Стукнув крышкой пудреницы, щелкнув замком, хлопнув дверью парадной, Света побежала к остановке, думая о том, что теперь, когда ей прибавили зарплату, она, пока опять не раскрутилась инфляция, немножко стихшая в начале года, может позволить себе пользоваться метро. Во всяком случае, она может посмотреть, что из этого выйдет. Уж очень надоел ей трамвай. На линии шли ремонтные работы. Трамваи пускали только в утреннее и вечернее время, а днем закрывали линию. Окрестные старухи, прежде совершавшие свои разъезды без участия Светы, повадились сопровождать ее плотным эскортом каждое утро будней. Ей приходилось всю дорогу стоять.
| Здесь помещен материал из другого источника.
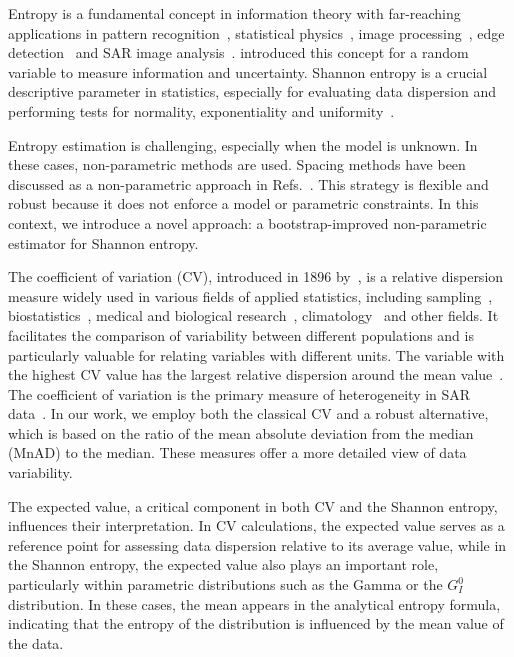 Entropy is a fundamental concept in information theory with far-reaching
applications in pattern recognition~\citep{Avval2021}, statistical physics~\citep{Presse2013}, image
processing~\citep{MohammadDjafari2015}, edge detection~\citep{Nascimento2014} and SAR image
analysis~\citep{Nascimento2019}.
\citet{Shannon1948} introduced this concept for a random variable to measure information and uncertainty. 
Shannon entropy is a crucial descriptive parameter in statistics, especially for evaluating data
dispersion and performing tests for normality, exponentiality and
uniformity~\citep{Wieczorkowski1999,Zamanzade2012}. 

Entropy estimation is challenging, especially when the model is unknown. In these cases,
non-parametric methods are used. Spacing methods have been discussed as
a non-parametric approach in Refs.~\citep{AlizadehNoughabi2010,Subhash2021}. This strategy is flexible
and robust because it does not enforce a model or parametric
constraints. In this context, we introduce a novel approach: a bootstrap-improved non-parametric estimator for Shannon entropy.

The coefficient of variation (CV), introduced in 1896 by~\citet{Pearson1896}, is a relative dispersion measure widely used
in various fields of applied statistics, including sampling~\citep{hendricks1936sampling},
biostatistics~\citep{Tian2005}, medical and biological research~\citep{SubrahmanyaNairy2003}, climatology~\citep{Chankham2024} and other
fields. It facilitates the comparison of variability between different
populations and is particularly valuable for relating variables with
different units. The variable with the highest CV
value has the largest relative dispersion around the mean
value~\citep{Banik2011}. The coefficient of variation is the primary
measure of heterogeneity in SAR data~\citep{Ulaby1986,Touzi1988}. 
In our work, we employ both the classical CV and a robust alternative, which is based on the ratio of the mean absolute deviation from the median (MnAD) to the median.  These measures offer a more detailed view of data variability. 

The expected value, a critical component in both CV and the Shannon entropy, influences their interpretation. 
In CV calculations, the expected value serves as a reference point for assessing data dispersion relative to its average value, while in the Shannon entropy, the expected value also plays an important role, particularly within parametric distributions such as the Gamma or the \({G}_I^0\)  distribution. 
In these cases, the mean appears in the analytical entropy formula, indicating that the entropy of the distribution is influenced by the mean value of the data.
Поразмыслив, Света решительно, работая плечами и локтями, пробила себе ход во встречной толпе, заливающей вагон, и выскочила из трамвая — он уж тронулся — через неплотно закрытую дверь.
* * *
Был уже февраль — сухой и бесснежный, не зимний и не весенний, а какой–то увечный (по короткости своей, всегда изумлявшей Свету, пережившую нескончаемый январь). Ночи стояли ясные, морозные; после январского ненастья Свете радостно было глядеть на звезды, как на рассыпанные по небу светлые камушки, выкатившиеся из опрокинутой шкатулки. К началу февраля Луна, истаяв до тонкого, но крепкого, будто кованого, ломтика света, уже не заливала комнату приливными волнами; яркий колышек февральской Венеры, вокруг которого гулял на привязи ручной месяц, приветливо качался, позванивая, когда Света, проснувшись перед ночью, выходила во двор подышать воздухом. Для отвода глаз она брала с собой пустое мусорное ведро. Самой Светы почти не было видно, а ведро белело в темноте, как большая тусклая Луна — Луна–бродяга, Луна–неудачница, сбежавшая на Землю после ссоры с родней и теперь шатающаяся по двору кругами в тоске по наследству, из глупой гордости не прихваченному с небес.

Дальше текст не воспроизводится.